You can choose anywhere from two to six recipes a week, to serve two, four, or six people. The more you order, the less expensive each meal will be. Shipping will likely be waived for your introductory box, but is otherwise $11 per week.

But if ordering is straightforward, the box when it arrives is far less organized than some other top-line kits, which tend to package each meal separately in little bags. Marley's ingredients arrive much like they would from a grocery store, with veggies on top and meat on the bottom, by the ice pack.

This cuts down a little on packaging waste, but it means a lot of foraging through your box if you order four or more recipes. You might devote significant work to hunting down faint and tiny print on tiny packages, wondering whether you're looking at chopped figs, currants, or dates. The same goes for individually packed herbs or multiples of greens. You may also end up wondering how many soy sauce or tamari packets, or cloves of garlic, were meant to go to each recipe.

The packets also aren't earmarked for easy opening, which means you'll be making ample use of scissors or knives, over and over, for each ingredient. Other meal kits I've tried make this easier. This lack of logistics and packing likely does help keep Marley's costs low on large orders, while other meal kits have raised their prices. But you'll notice the inconvenience.

A bright point on Marley's updated menu is a newfound devotion to international cuisine.

The best-designed recipes offered by Marley Spoon were almost always the ones that said “Martha's Best” on them.
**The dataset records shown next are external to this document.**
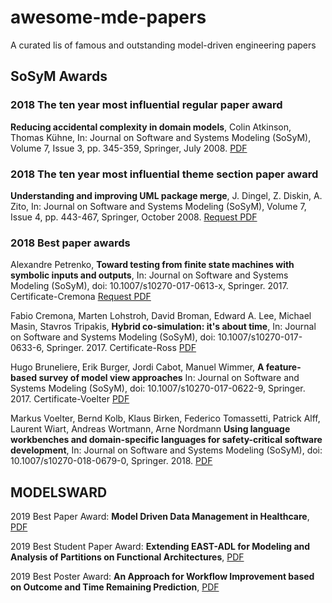 # awesome-mde-papers
A curated lis of famous and outstanding model-driven engineering papers


## SoSyM Awards

### 2018 The ten year most influential regular paper award 
**Reducing accidental complexity in domain models**, Colin Atkinson, Thomas Kühne, 
In: Journal on Software and Systems Modeling (SoSyM), Volume 7, Issue 3, pp. 345-359, Springer, July 2008.
[PDF](https://www.researchgate.net/publication/225173448_Reducing_accidental_complexity_in_domain_models) 

### 2018 The ten year most influential theme section paper award
**Understanding and improving UML package merge**, J. Dingel, Z. Diskin, A. Zito,
In: Journal on Software and Systems Modeling (SoSyM), Volume 7, Issue 4, pp. 443-467, Springer, October 2008.
[Request PDF](https://www.researchgate.net/publication/220059329_Understanding_and_improving_UML_package_merge)

### 2018 Best paper awards

Alexandre Petrenko, 
**Toward testing from finite state machines with symbolic inputs and outputs**, 
In: Journal on Software and Systems Modeling (SoSyM), doi: 10.1007/s10270-017-0613-x, Springer. 2017.
Certificate-Cremona	[Request PDF](https://www.researchgate.net/publication/318892165_Toward_testing_from_finite_state_machines_with_symbolic_inputs_and_outputs)

Fabio Cremona, Marten Lohstroh, David Broman, Edward A. Lee, Michael Masin, Stavros Tripakis,
**Hybrid co-simulation: it's about time**, 
In: Journal on Software and Systems Modeling (SoSyM), doi: 10.1007/s10270-017-0633-6, Springer. 2017.
Certificate-Ross	[PDF](https://www.researchgate.net/publication/328088655_Hybrid_Co-simulation_It's_About_Time)
 
Hugo Bruneliere, Erik Burger, Jordi Cabot, Manuel Wimmer, 
**A feature-based survey of model view approaches**
In: Journal on Software and Systems Modeling (SoSyM), doi: 10.1007/s10270-017-0622-9, Springer. 2017.
Certificate-Voelter	[PDF](https://hal.inria.fr/hal-01590674/document)

Markus Voelter, Bernd Kolb, Klaus Birken, Federico Tomassetti, Patrick Alff, Laurent Wiart, Andreas Wortmann, Arne Nordmann
**Using language workbenches and domain-specific languages for safety-critical software development**, 
In: Journal on Software and Systems Modeling (SoSyM), doi: 10.1007/s10270-018-0679-0, Springer. 2018.
[PDF](https://voelter.de/data/pub/MPS-in-Safety-1.0.pdf)

## MODELSWARD 

2019 Best Paper Award: **Model Driven Data Management in Healthcare**, 
[PDF](http://insticc.org/node/TechnicalProgram/modelsward/presentationDetails/73911)

2019 Best Student Paper Award: **Extending EAST-ADL for Modeling and Analysis of Partitions on Functional Architectures**, 
[PDF](http://dx.doi.org/10.5220/0007688301670176)

2019 Best Poster Award: **An Approach for Workflow Improvement based on Outcome and Time Remaining Prediction**, 
[PDF](http://dx.doi.org/10.5220/0007577504730480)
These are mostly classic-feeling Old World or New American recipes, like a creamy mushroom chicken with a dijon-paprika pan sauce that felt passed down from a Hungarian grandmother.
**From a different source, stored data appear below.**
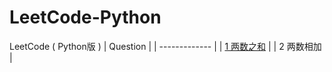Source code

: # LeetCode-Python
LeetCode ( Python版 )
| Question |
| ------------- |
| [1 两数之和](https://github.com/mmmmmhh/LeetCode-Python-/tree/master/1%20%E4%B8%A4%E6%95%B0%E4%B9%8B%E5%92%8C) |
| 2 两数相加 |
These old-school Marley Spoon recipes are long on good technique and good advice. To me, they formed the core of what made the meal kit so good. Marley meant reductions, pan sauces, and deglazing. It meant timing ingredients appropriately. That classic European-influenced fare, I wrote last year, was “delicious in a way that reminded me of the generation of foods I’d grown up with: gentle, rich, tangy, earthy, yet no spicier than ripe garlic.”

The new menu still contains those classics, including seared duck or beef ravioli. But these have increasingly been augmented with a new and welcome variety of meals that span multiple continents.

This included a Persian turmeric chicken with dill-currant rice that fits seamlessly into Marley Spoon's repertoire, deglazing with lemon juice instead of wine. The rice was toasted, then cooked with currants and spinach. It was simple, elegant, and kind of a treat. Among the pan-Asian dishes, this was the most successful.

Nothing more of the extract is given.